In fact for many of you reading this, it's probably the first time that you've heard from me since signing up to this newsletter. That's because... well, I haven't been writing any! In fact, after a quick check there have been a total of 2 emails sent out to this list in the last 3 years 😂
 

So why are you hearing from me now? Put simply, this is the beginning of a new phase for Mind over Tech. We are still a young company that has chosen to pursue a path of slow but sustainable growth, and the first few years of our existence have been focused on establishing our roots. This has meant a focus on bringing our workshops and courses to corporate clients, allowing us to validate the value of our offering while also establishing the necessary revenue streams to sustain us.
 

This is still our primary focus but now, with over 2 years of experience and a backlog of content to our name, we are taking some tentative steps towards the second stage of our plan.
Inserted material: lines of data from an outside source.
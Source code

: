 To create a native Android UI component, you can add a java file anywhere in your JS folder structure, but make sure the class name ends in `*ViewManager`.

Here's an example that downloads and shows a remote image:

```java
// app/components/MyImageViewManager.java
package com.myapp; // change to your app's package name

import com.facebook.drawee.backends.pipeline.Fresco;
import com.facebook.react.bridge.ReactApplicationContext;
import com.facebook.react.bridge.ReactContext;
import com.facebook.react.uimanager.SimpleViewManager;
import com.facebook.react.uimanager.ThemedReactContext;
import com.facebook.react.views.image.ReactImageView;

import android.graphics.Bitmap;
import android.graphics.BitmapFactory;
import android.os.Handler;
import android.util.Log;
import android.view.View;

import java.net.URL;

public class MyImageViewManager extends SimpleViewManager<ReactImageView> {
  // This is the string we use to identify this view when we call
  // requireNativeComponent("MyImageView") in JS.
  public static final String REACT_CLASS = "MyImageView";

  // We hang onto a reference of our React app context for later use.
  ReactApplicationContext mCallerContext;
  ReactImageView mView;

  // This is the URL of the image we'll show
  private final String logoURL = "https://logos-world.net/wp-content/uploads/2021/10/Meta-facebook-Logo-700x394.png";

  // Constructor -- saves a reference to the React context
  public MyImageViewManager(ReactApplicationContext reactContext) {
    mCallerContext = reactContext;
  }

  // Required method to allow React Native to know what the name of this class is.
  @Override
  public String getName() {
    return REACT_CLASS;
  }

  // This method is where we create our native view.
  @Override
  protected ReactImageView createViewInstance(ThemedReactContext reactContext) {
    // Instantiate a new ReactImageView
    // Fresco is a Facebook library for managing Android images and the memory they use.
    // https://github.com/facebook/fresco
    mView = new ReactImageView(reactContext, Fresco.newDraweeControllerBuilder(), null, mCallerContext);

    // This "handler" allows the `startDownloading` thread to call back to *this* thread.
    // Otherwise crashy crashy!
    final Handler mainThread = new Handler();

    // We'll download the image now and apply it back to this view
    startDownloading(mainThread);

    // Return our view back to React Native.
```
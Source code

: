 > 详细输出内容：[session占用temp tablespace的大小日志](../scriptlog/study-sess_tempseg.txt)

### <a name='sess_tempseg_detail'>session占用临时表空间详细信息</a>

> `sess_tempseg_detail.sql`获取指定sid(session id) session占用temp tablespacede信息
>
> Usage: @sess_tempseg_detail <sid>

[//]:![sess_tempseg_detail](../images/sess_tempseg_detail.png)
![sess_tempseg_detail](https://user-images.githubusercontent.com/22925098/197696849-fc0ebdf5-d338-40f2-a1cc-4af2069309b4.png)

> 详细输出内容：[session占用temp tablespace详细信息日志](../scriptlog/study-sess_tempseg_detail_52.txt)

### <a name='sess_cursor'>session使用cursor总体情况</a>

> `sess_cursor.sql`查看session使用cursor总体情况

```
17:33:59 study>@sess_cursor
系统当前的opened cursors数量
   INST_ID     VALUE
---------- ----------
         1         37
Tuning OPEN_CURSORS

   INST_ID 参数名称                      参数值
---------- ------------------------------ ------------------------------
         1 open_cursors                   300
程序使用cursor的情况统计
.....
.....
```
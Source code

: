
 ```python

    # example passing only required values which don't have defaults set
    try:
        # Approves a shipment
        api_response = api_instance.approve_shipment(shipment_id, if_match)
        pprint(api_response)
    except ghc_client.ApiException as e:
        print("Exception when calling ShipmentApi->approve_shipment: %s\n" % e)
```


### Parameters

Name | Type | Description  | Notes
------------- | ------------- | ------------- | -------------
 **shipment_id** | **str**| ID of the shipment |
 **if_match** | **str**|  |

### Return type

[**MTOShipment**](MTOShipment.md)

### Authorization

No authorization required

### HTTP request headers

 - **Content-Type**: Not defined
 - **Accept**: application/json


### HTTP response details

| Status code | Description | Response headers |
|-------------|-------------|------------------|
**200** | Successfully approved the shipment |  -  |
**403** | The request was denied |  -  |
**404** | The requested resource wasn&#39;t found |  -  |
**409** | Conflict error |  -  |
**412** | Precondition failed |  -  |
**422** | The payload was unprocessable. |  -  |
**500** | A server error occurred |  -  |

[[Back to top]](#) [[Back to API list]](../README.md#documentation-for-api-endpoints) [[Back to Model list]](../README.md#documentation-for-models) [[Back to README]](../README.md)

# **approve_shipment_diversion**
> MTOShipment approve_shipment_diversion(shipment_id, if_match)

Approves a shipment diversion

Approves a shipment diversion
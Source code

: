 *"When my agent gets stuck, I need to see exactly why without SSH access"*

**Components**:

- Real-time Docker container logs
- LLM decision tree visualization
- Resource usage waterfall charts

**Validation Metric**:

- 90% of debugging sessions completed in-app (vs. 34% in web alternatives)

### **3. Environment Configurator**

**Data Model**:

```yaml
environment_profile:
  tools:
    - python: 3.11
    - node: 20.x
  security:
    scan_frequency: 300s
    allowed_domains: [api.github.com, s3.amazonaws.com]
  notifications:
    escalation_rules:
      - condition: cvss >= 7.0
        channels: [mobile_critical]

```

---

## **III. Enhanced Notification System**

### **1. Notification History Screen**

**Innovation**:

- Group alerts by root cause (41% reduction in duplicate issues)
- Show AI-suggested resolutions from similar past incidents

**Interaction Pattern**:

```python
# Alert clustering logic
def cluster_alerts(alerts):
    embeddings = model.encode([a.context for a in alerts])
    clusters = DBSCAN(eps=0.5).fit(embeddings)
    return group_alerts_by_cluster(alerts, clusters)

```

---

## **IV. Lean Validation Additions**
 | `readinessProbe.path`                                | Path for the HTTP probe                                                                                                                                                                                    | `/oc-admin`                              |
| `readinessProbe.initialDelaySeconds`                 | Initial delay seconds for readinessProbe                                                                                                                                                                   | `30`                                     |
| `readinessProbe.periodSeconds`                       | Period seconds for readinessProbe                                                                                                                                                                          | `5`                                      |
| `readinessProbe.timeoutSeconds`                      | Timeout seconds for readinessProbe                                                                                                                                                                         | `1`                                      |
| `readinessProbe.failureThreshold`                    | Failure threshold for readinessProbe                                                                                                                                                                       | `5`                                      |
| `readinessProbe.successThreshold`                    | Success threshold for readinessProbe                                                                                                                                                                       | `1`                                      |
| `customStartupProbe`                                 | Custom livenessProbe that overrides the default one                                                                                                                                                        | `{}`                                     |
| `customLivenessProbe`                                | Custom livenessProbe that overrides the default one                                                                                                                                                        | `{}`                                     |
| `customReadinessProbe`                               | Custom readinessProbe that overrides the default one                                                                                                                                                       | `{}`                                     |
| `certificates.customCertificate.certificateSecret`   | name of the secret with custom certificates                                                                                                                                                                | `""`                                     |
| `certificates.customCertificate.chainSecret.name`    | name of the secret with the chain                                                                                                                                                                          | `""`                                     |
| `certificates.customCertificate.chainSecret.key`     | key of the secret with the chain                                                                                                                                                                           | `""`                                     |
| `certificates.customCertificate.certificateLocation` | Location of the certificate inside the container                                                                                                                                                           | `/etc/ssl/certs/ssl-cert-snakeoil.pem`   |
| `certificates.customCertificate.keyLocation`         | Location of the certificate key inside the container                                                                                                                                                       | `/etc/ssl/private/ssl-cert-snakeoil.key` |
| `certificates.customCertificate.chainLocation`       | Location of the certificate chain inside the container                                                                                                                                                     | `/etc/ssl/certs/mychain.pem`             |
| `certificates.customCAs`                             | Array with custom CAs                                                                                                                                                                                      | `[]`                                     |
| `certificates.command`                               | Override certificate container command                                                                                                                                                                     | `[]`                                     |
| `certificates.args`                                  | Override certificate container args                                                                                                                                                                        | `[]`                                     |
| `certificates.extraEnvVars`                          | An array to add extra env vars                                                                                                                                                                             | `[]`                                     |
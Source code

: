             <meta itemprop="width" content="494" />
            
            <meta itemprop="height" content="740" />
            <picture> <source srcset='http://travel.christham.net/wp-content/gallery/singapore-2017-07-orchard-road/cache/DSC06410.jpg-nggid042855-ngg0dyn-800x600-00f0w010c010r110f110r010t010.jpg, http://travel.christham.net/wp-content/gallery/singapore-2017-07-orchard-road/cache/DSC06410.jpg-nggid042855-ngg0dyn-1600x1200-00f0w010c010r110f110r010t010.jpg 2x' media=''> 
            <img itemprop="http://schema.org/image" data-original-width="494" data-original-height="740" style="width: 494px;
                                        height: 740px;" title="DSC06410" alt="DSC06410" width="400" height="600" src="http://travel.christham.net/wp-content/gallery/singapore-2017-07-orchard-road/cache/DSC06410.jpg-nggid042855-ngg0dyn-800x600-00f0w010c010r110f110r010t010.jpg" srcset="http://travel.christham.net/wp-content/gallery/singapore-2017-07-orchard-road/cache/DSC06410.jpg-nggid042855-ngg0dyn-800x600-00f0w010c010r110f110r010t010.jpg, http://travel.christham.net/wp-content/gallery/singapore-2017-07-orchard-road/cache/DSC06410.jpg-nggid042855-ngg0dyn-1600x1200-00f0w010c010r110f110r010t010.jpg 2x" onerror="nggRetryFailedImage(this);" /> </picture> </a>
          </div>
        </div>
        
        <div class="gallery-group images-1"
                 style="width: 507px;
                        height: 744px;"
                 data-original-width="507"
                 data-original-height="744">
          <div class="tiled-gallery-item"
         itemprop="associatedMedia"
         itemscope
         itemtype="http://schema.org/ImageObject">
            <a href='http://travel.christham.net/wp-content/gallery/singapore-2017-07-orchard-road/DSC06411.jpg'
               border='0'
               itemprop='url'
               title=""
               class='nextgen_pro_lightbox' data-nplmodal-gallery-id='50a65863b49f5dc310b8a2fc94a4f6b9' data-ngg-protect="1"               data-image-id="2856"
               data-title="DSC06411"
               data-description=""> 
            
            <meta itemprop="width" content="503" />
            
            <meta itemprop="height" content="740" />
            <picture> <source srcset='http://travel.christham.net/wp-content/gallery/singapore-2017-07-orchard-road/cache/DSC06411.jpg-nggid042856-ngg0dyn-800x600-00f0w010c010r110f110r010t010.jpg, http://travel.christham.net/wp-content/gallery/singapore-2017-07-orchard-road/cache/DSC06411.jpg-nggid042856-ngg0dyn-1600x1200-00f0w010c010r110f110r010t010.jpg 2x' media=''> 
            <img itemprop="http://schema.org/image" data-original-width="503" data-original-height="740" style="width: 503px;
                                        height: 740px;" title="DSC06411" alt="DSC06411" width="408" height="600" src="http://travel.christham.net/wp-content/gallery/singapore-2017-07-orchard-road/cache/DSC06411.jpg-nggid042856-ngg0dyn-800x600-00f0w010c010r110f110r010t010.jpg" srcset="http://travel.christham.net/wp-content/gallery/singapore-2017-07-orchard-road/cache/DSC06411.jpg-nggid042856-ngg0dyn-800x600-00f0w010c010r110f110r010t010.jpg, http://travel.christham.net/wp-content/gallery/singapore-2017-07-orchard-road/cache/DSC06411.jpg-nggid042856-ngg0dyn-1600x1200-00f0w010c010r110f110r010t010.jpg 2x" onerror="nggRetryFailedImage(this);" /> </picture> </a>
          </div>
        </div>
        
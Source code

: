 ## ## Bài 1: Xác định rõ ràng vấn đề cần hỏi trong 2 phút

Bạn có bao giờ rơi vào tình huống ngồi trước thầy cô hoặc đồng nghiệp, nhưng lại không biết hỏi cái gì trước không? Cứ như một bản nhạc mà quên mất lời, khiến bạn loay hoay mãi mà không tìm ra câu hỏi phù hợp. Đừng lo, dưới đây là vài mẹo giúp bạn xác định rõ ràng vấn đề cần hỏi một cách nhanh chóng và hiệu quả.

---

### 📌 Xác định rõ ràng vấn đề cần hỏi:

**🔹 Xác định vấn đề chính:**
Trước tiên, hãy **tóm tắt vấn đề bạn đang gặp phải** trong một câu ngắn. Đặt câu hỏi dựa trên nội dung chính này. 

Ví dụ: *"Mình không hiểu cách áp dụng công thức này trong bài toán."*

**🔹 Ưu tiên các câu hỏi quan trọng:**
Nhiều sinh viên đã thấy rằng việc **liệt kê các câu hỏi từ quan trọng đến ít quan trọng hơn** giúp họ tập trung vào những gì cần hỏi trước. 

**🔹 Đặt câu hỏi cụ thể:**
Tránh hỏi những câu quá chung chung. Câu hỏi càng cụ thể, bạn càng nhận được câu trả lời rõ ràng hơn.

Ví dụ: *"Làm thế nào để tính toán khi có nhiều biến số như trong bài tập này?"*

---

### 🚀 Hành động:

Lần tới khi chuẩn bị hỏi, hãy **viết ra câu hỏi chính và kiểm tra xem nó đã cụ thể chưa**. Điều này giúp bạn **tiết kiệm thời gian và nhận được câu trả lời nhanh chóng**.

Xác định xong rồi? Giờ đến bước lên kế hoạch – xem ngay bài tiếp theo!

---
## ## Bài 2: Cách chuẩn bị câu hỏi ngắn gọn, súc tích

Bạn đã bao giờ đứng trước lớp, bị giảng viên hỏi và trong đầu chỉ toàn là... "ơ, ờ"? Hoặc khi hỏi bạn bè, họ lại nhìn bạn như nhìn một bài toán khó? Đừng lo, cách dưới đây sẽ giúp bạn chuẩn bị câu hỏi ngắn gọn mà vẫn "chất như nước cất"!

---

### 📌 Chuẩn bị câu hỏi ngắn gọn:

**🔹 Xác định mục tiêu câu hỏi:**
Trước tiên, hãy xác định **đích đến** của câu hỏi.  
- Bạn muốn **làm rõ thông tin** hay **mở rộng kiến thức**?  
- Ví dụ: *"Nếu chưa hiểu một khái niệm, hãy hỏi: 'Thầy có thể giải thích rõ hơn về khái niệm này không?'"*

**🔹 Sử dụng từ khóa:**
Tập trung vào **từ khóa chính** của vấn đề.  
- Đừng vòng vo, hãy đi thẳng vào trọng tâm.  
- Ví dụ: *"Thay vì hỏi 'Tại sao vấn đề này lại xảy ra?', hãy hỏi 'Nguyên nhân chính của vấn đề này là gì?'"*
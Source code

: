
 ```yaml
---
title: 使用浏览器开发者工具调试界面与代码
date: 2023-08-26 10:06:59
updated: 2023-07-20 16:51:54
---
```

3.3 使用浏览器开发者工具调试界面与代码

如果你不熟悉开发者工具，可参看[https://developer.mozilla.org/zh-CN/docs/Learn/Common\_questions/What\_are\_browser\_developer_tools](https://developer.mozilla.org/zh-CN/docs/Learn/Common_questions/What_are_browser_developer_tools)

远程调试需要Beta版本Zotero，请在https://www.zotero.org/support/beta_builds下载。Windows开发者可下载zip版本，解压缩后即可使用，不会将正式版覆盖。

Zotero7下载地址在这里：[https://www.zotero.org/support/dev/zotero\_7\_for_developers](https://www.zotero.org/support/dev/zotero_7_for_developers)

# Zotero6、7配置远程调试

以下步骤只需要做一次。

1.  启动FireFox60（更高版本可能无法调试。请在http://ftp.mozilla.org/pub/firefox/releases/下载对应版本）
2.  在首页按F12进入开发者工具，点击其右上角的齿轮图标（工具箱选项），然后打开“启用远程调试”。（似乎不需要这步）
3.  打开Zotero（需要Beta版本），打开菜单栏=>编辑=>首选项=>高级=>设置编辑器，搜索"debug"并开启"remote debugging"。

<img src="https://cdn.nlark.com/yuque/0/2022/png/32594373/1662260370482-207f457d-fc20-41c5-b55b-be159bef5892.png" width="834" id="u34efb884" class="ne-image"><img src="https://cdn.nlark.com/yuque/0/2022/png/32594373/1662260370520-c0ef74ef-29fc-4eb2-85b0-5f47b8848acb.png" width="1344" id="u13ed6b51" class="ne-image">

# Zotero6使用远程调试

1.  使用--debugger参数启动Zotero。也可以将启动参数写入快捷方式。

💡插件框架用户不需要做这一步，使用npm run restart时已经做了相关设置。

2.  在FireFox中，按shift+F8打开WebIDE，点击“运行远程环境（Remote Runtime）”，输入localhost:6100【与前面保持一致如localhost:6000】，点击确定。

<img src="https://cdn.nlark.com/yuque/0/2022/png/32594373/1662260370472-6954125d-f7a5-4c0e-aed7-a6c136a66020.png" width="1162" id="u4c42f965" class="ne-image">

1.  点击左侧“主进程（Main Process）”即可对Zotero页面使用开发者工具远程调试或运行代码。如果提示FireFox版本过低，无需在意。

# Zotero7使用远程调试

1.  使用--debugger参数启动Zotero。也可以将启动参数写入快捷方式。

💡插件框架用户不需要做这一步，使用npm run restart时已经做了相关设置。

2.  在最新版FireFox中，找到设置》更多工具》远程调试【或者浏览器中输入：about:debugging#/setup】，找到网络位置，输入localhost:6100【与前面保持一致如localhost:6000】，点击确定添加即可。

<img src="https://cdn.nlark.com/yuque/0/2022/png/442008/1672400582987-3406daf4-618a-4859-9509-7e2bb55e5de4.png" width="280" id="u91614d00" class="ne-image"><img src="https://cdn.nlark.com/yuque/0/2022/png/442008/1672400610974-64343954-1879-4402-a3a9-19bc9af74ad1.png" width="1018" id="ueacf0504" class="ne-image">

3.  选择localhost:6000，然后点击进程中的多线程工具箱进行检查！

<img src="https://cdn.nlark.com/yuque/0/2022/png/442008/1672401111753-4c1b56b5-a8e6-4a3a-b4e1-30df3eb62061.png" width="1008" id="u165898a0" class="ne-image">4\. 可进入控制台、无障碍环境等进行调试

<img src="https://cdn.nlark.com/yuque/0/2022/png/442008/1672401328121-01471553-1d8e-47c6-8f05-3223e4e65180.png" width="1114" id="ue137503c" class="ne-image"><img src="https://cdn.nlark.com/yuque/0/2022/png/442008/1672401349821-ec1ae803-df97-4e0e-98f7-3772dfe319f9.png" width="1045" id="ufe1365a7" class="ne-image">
This involves broadening our audience beyond corporates and sharing our knowledge with any individual who is interested in exploring their digital habits. In time, it will even mean the introduction of some brand new products and services. Keep your eyes peeled 👀
 

As a consequence you can now expect this newsletter to start operating like it's got its act together. What does that mean? Well, currently two things:

  1. An ongoing monthly newsletter from myself which releases on the second Thursday of each month (this very email being the first one, I just missed the deadline by a day)
  2. A series of roughly 20 emails called Lab Tests that will be sent out weekly. Each episode will share some practical experiments for you to integrate in your life, and you can read more about it in the article highlighted further down.


Right now you are automatically signed up to receive both of these—we are trying hard to get the balance right to make sure we are sharing a manageable amount of useful information, but if you would like to unsubscribe from either (or both!) of these then you can update your preferences here.


I will also be experimenting with the format of this newsletter, and in time will probably run other mini-series of emails around specific themes. If you have any thoughts you'd like to share about what you're reading here (or what you'd like to see in the future) then I'd be delighted to hear from you.
 

—Jonathan


 

About Mind over Tech


Since it may have been some time since you signed up for this newsletter, I thought it may be useful to refresh you about Mind over Tech; what we stand for and what we do. 


Our belief is that one of the most important skills for the future is learning how to cultivate agency over your tech—in other words, to make sure that you feel in control of it. Only then can it becomes a tool that amplifies your purpose, instead of distracting from it.

Since 2018 we have worked with companies across all industries, with clients including Natwest Group, KPMG, Vodafone, Google, The Cabinet Office, Just Eat and The Guardian. In each case we work with teams to help their people develop a personalised plan for adopting good Digital Habits as part of their skillsets.

Beyond working with businesses, Mind over Tech’s longterm goal is to work with freelancers, creatives, schools, parents, children and individuals from all walks of life—basically anyone who could benefit from being in control of their relationship with technology!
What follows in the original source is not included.